High Rocks, town reach agreement on affordable units

High Rocks, town reach agreement on affordable units

The developers of High Rocks Condominiums and the town have reached an agreement on a 38-unit expansion that would add to the town’s affordable housing stock. (Breeze photo by Lauren Clem)

NORTH SMITHFIELD – One year after the town demanded answers from the developers of the High Rocks Condominiums as to why promised affordable units were never built, the two sides have reached an agreement on a path forward for the building.

Last Thursday, Feb. 6, the Planning Board approved a plan to add 38 residential units to an area of the building once used as commercial space. Eighteen of the 38 units will be designated as affordable, meeting a requirement that at least 10 percent of the units in the housing complex are affordable.

The plan replaced a previous proposal to add a standalone, 14-unit building on the property to comply with the affordable housing requirement.

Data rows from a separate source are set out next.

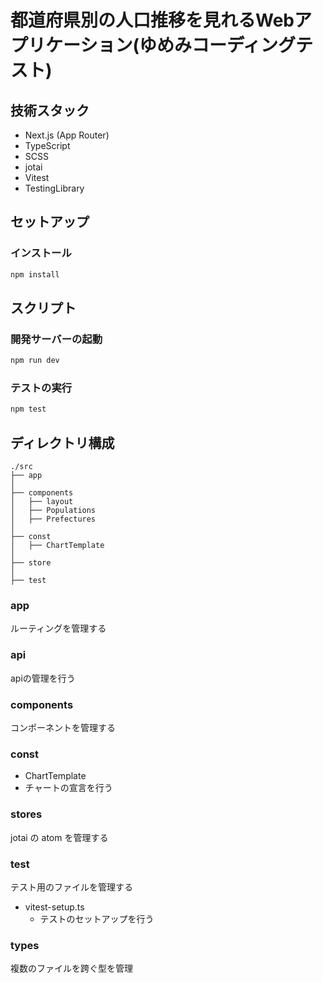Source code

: # 都道府県別の人口推移を見れるWebアプリケーション(ゆめみコーディングテスト)

## 技術スタック

- Next.js (App Router)
- TypeScript
- SCSS
- jotai
- Vitest
- TestingLibrary

## セットアップ

### インストール

```bash
npm install
```

## スクリプト

### 開発サーバーの起動

```bash
npm run dev
```

### テストの実行

```bash
npm test
```

## ディレクトリ構成

```
./src
├── app
│
├── components
│   ├── layout
│   ├── Populations
│   ├── Prefectures
│
├── const
│   ├── ChartTemplate
│
├── store
│
├── test
```

### app

ルーティングを管理する

### api

apiの管理を行う

### components

コンポーネントを管理する

### const

- ChartTemplate
- チャートの宣言を行う

### stores

jotai の atom を管理する

### test

テスト用のファイルを管理する

- vitest-setup.ts
    - テストのセットアップを行う

### types

複数のファイルを跨ぐ型を管理

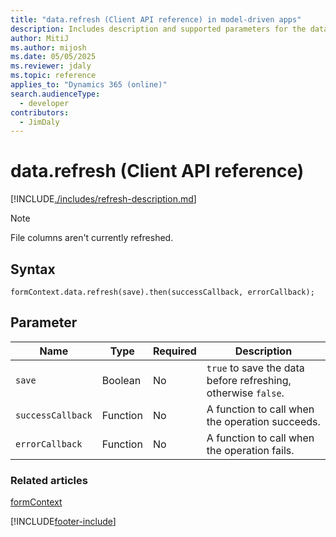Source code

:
 ```yaml
---
title: "data.refresh (Client API reference) in model-driven apps"
description: Includes description and supported parameters for the data.refresh method.
author: MitiJ
ms.author: mijosh
ms.date: 05/05/2025
ms.reviewer: jdaly
ms.topic: reference
applies_to: "Dynamics 365 (online)"
search.audienceType: 
  - developer
contributors:
  - JimDaly
---
```

# data.refresh (Client API reference)

[!INCLUDE[./includes/refresh-description.md](./includes/refresh-description.md)]

> [!NOTE]
> File columns aren't currently refreshed.

## Syntax

`formContext.data.refresh(save).then(successCallback, errorCallback);`

## Parameter

|Name|Type|Required|Description|
|--|--|--|--|
|`save`|Boolean|No|`true` to save the data before refreshing, otherwise `false`.|
|`successCallback`|Function|No|A function to call when the operation succeeds.|
|`errorCallback`|Function|No|A function to call when the operation fails.|

### Related articles

[formContext](../../clientapi-form-context.md)


[!INCLUDE[footer-include](../../../../../includes/footer-banner.md)]
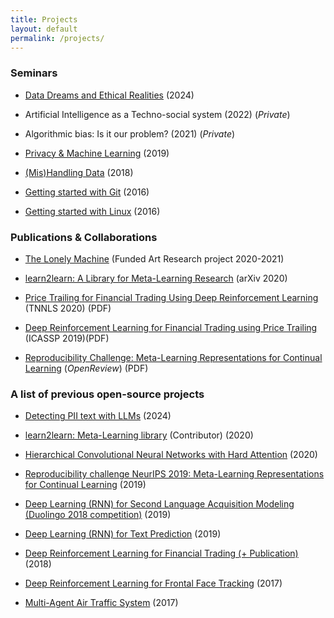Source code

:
 ```yaml
---
title: Projects
layout: default
permalink: /projects/
---
```



### Seminars

- [Data Dreams and Ethical Realities](https://github.com/Kostis-S-Z/Kostis-S-Z.github.io/blob/master/files/poster.JPG) (2024)

- Artificial Intelligence as a Techno-social system (2022) (_Private_)

- Algorithmic bias: Is it our problem? (2021) (_Private_)

- [Privacy & Machine Learning](https://github.com/Kostis-S-Z/Kostis-S-Z.github.io/blob/master/files/Privacy%20%26%20ML.pdf) (2019)

- [(Mis)Handling Data](https://github.com/Kostis-S-Z/Kostis-S-Z.github.io/blob/master/files/(Mis)Handling%20Data.pdf) (2018)

- [Getting started with Git](https://github.com/Kostis-S-Z/Kostis-S-Z.github.io/blob/master/files/Git%20Presentation.pdf) (2016)

- [Getting started with Linux](https://github.com/Kostis-S-Z/Kostis-S-Z.github.io/blob/master/files/Linux%20Presentation.pdf) (2016)


### Publications & Collaborations

- [The Lonely Machine](https://zoehatziyannaki.com/The-Lonely-Machine) (Funded Art Research project 2020-2021)

- [learn2learn: A Library for Meta-Learning Research](https://arxiv.org/abs/2008.12284) (arXiv 2020)

- [Price Trailing for Financial Trading Using Deep Reinforcement Learning](https://github.com/Kostis-S-Z/Kostis-S-Z.github.io/blob/master/files/Price%20Trailing%20Regularized%20Deep%20Reinforcement%20Learning%20for%20Financial%20Trading.pdf) (TNNLS 2020) (PDF)

- [Deep Reinforcement Learning for Financial Trading using Price Trailing](https://github.com/Kostis-S-Z/trading-rl/blob/master/Deep%20Reinforcement%20Learning%20for%20Financial%20Trading%20using%20Price%20Trailing.pdf) (ICASSP 2019)(PDF) 

- [Reproducibility Challenge: Meta-Learning Representations for Continual Learning](https://openreview.net/pdf?id=H1giraczTS) (_OpenReview_) (PDF)
  

### A list of previous open-source projects

- [Detecting PII text with LLMs](https://github.com/Kostis-S-Z/pii_detector) (2024)

- [learn2learn: Meta-Learning library](https://github.com/learnables/learn2learn) (Contributor) (2020)

- [Hierarchical Convolutional Neural Networks with Hard Attention](https://github.com/rarriaza/ATPRO_HCNN) (2020)

- [Reproducibility challenge NeurIPS 2019: Meta-Learning Representations for Continual Learning](https://github.com/Kostis-S-Z/mrcl_re) (2019)

- [Deep Learning (RNN) for Second Language Acquisition Modeling (Duolingo 2018 competition)](https://github.com/Kostis-S-Z/DL_4_SLAM) (2019)

- [Deep Learning (RNN) for Text Prediction](https://github.com/Kostis-S-Z/RNN_4_Potter_Trump) (2019)

- [Deep Reinforcement Learning for Financial Trading (+ Publication)](https://github.com/Kostis-S-Z/trading-rl) (2018)

- [Deep Reinforcement Learning for Frontal Face Tracking](https://github.com/Kostis-S-Z/drone-rl) (2017)

- [Multi-Agent Air Traffic System](https://github.com/Kostis-S-Z/MAS-AirTrafficSystem) (2017)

The issue was first raised in 2018 when a dispute between the homeowners’ association and developer over parking brought the town’s attention to the nearly finished project. When the mill conversion project was first approved in 2006, the company agreed to sell at least 10 percent of the units, or 12 of the original 120, as affordable. A decade later, those affordable units never materialized, a situation company representatives said was due to the housing market crash of 2008.

In the fall of 2018, the town froze the company’s progress on the project, refusing to issue certificates of occupancy for three units that had already been sold to buyers until they resolved the issue of affordable units.

Last week, the company agreed to place $40,000 for each of the 12 original promised affordable units in escrow until they’re completed, offering financial surety in exchange for the certificates of occupancy.

“I see a path forward,” said Town Planner Tom Kravitz, who negotiated the agreement with the developer. “I’m trying to work with them, they’re trying to work with us.”

Some Planning Board members were still skeptical of the unique arrangement, pointing out the company had not made good on their promises to build affordable units in the past.

“Based on the history of this property, this project, I don’t feel comfortable releasing anything to this applicant because they still owe us 12 affordable units,” said Jeffrey Porter.

State law mandates that communities set a goal of having 10 percent of the housing in their communities affordable. North Smithfield does not currently meet that goal, so town officials often require housing projects to include 10 percent affordable units.

The proposal drew opposition from the building’s residential sub-association, who’ve raised various concerns with the project over the past year. In addition to parking, residents have claimed the developer does not have the authority to construct additional units in the building, as any new projects should be approved by a master property owners’ association.

Last week, Mike Milas, a lawyer for the homeowners, told the board they planned to challenge the company’s right to build the project.

“We do plan to challenge this at Zoning and through Planning if necessary,” he said.

In spite of the allegations, Town Solicitor David Igliozzi told the board the ownership dispute would have to be resolved in state court and they should only rule on the application at hand.

Board members ultimately voted 5-0 to advance the project to the next stage of application, resolving a question that has dragged on for more than a year. Homeowners, meanwhile, continued to raise concerns and said they plan to pursue the issue through other legal means.